*EXERCISE*
Search the records for the string "Online" and copy every line where it turns up.

*DATA EXCERPTS*
== Segment start ==

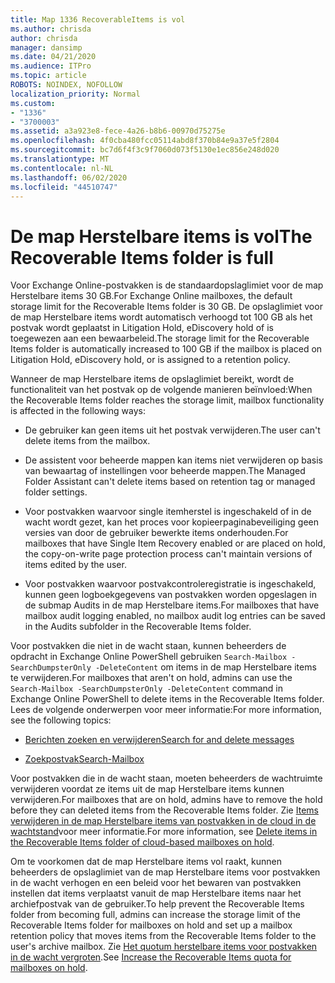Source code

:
 ```yaml
---
title: Map 1336 RecoverableItems is vol
ms.author: chrisda
author: chrisda
manager: dansimp
ms.date: 04/21/2020
ms.audience: ITPro
ms.topic: article
ROBOTS: NOINDEX, NOFOLLOW
localization_priority: Normal
ms.custom:
- "1336"
- "3700003"
ms.assetid: a3a923e8-fece-4a26-b8b6-00970d75275e
ms.openlocfilehash: 4f0cba480fcc05114abd8f370b84e9a37e5f2804
ms.sourcegitcommit: bc7d6f4f3c9f7060d073f5130e1ec856e248d020
ms.translationtype: MT
ms.contentlocale: nl-NL
ms.lasthandoff: 06/02/2020
ms.locfileid: "44510747"
---
```

# <a name="the-recoverable-items-folder-is-full"></a><span data-ttu-id="6447f-102">De map Herstelbare items is vol</span><span class="sxs-lookup"><span data-stu-id="6447f-102">The Recoverable Items folder is full</span></span>

<span data-ttu-id="6447f-103">Voor Exchange Online-postvakken is de standaardopslaglimiet voor de map Herstelbare items 30 GB.</span><span class="sxs-lookup"><span data-stu-id="6447f-103">For Exchange Online mailboxes, the default storage limit for the Recoverable Items folder is 30 GB.</span></span> <span data-ttu-id="6447f-104">De opslaglimiet voor de map Herstelbare items wordt automatisch verhoogd tot 100 GB als het postvak wordt geplaatst in Litigation Hold, eDiscovery hold of is toegewezen aan een bewaarbeleid.</span><span class="sxs-lookup"><span data-stu-id="6447f-104">The storage limit for the Recoverable Items folder is automatically increased to 100 GB if the mailbox is placed on Litigation Hold, eDiscovery hold, or is assigned to a retention policy.</span></span>

<span data-ttu-id="6447f-105">Wanneer de map Herstelbare items de opslaglimiet bereikt, wordt de functionaliteit van het postvak op de volgende manieren beïnvloed:</span><span class="sxs-lookup"><span data-stu-id="6447f-105">When the Recoverable Items folder reaches the storage limit, mailbox functionality is affected in the following ways:</span></span>

- <span data-ttu-id="6447f-106">De gebruiker kan geen items uit het postvak verwijderen.</span><span class="sxs-lookup"><span data-stu-id="6447f-106">The user can't delete items from the mailbox.</span></span>

- <span data-ttu-id="6447f-107">De assistent voor beheerde mappen kan items niet verwijderen op basis van bewaartag of instellingen voor beheerde mappen.</span><span class="sxs-lookup"><span data-stu-id="6447f-107">The Managed Folder Assistant can't delete items based on retention tag or managed folder settings.</span></span>

- <span data-ttu-id="6447f-108">Voor postvakken waarvoor single itemherstel is ingeschakeld of in de wacht wordt gezet, kan het proces voor kopieerpaginabeveiliging geen versies van door de gebruiker bewerkte items onderhouden.</span><span class="sxs-lookup"><span data-stu-id="6447f-108">For mailboxes that have Single Item Recovery enabled or are placed on hold, the copy-on-write page protection process can't maintain versions of items edited by the user.</span></span>

- <span data-ttu-id="6447f-109">Voor postvakken waarvoor postvakcontroleregistratie is ingeschakeld, kunnen geen logboekgegevens van postvakken worden opgeslagen in de submap Audits in de map Herstelbare items.</span><span class="sxs-lookup"><span data-stu-id="6447f-109">For mailboxes that have mailbox audit logging enabled, no mailbox audit log entries can be saved in the Audits subfolder in the Recoverable Items folder.</span></span>

<span data-ttu-id="6447f-110">Voor postvakken die niet in de wacht staan, kunnen beheerders de opdracht in Exchange Online PowerShell gebruiken `Search-Mailbox -SearchDumpsterOnly -DeleteContent` om items in de map Herstelbare items te verwijderen.</span><span class="sxs-lookup"><span data-stu-id="6447f-110">For mailboxes that aren't on hold, admins can use the `Search-Mailbox -SearchDumpsterOnly -DeleteContent` command in Exchange Online PowerShell to delete items in the Recoverable Items folder.</span></span> <span data-ttu-id="6447f-111">Lees de volgende onderwerpen voor meer informatie:</span><span class="sxs-lookup"><span data-stu-id="6447f-111">For more information, see the following topics:</span></span>

- [<span data-ttu-id="6447f-112">Berichten zoeken en verwijderen</span><span class="sxs-lookup"><span data-stu-id="6447f-112">Search for and delete messages</span></span>](https://docs.microsoft.com/microsoft-365/compliance/search-for-and-delete-messagesadmin-help)

- [<span data-ttu-id="6447f-113">Zoekpostvak</span><span class="sxs-lookup"><span data-stu-id="6447f-113">Search-Mailbox</span></span>](https://docs.microsoft.com/powershell/module/exchange/mailboxes/Search-Mailbox)

<span data-ttu-id="6447f-114">Voor postvakken die in de wacht staan, moeten beheerders de wachtruimte verwijderen voordat ze items uit de map Herstelbare items kunnen verwijderen.</span><span class="sxs-lookup"><span data-stu-id="6447f-114">For mailboxes that are on hold, admins have to remove the hold before they can deleted items from the Recoverable Items folder.</span></span> <span data-ttu-id="6447f-115">Zie [Items verwijderen in de map Herstelbare items van postvakken in de cloud in de wachtstand](https://docs.microsoft.com/microsoft-365/compliance/delete-items-in-the-recoverable-items-folder-of-mailboxes-on-hold)voor meer informatie.</span><span class="sxs-lookup"><span data-stu-id="6447f-115">For more information, see [Delete items in the Recoverable Items folder of cloud-based mailboxes on hold](https://docs.microsoft.com/microsoft-365/compliance/delete-items-in-the-recoverable-items-folder-of-mailboxes-on-hold).</span></span>

<span data-ttu-id="6447f-116">Om te voorkomen dat de map Herstelbare items vol raakt, kunnen beheerders de opslaglimiet van de map Herstelbare items voor postvakken in de wacht verhogen en een beleid voor het bewaren van postvakken instellen dat items verplaatst vanuit de map Herstelbare items naar het archiefpostvak van de gebruiker.</span><span class="sxs-lookup"><span data-stu-id="6447f-116">To help prevent the Recoverable Items folder from becoming full, admins can increase the storage limit of the Recoverable Items folder for mailboxes on hold and set up a mailbox retention policy that moves items from the Recoverable Items folder to the user's archive mailbox.</span></span> <span data-ttu-id="6447f-117">Zie [Het quotum herstelbare items voor postvakken in de wacht vergroten](https://docs.microsoft.com/microsoft-365/compliance/increase-the-recoverable-quota-for-mailboxes-on-hold).</span><span class="sxs-lookup"><span data-stu-id="6447f-117">See [Increase the Recoverable Items quota for mailboxes on hold](https://docs.microsoft.com/microsoft-365/compliance/increase-the-recoverable-quota-for-mailboxes-on-hold).</span></span>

== Segment end ==

*FINISHED TASK*
<span data-ttu-id="6447f-103">Voor Exchange Online-postvakken is de standaardopslaglimiet voor de map Herstelbare items 30 GB.</span><span class="sxs-lookup"><span data-stu-id="6447f-103">For Exchange Online mailboxes, the default storage limit for the Recoverable Items folder is 30 GB.</span></span> <span data-ttu-id="6447f-104">De opslaglimiet voor de map Herstelbare items wordt automatisch verhoogd tot 100 GB als het postvak wordt geplaatst in Litigation Hold, eDiscovery hold of is toegewezen aan een bewaarbeleid.</span><span class="sxs-lookup"><span data-stu-id="6447f-104">The storage limit for the Recoverable Items folder is automatically increased to 100 GB if the mailbox is placed on Litigation Hold, eDiscovery hold, or is assigned to a retention policy.</span></span>
<span data-ttu-id="6447f-110">Voor postvakken die niet in de wacht staan, kunnen beheerders de opdracht in Exchange Online PowerShell gebruiken `Search-Mailbox -SearchDumpsterOnly -DeleteContent` om items in de map Herstelbare items te verwijderen.</span><span class="sxs-lookup"><span data-stu-id="6447f-110">For mailboxes that aren't on hold, admins can use the `Search-Mailbox -SearchDumpsterOnly -DeleteContent` command in Exchange Online PowerShell to delete items in the Recoverable Items folder.</span></span> <span data-ttu-id="6447f-111">Lees de volgende onderwerpen voor meer informatie:</span><span class="sxs-lookup"><span data-stu-id="6447f-111">For more information, see the following topics:</span></span>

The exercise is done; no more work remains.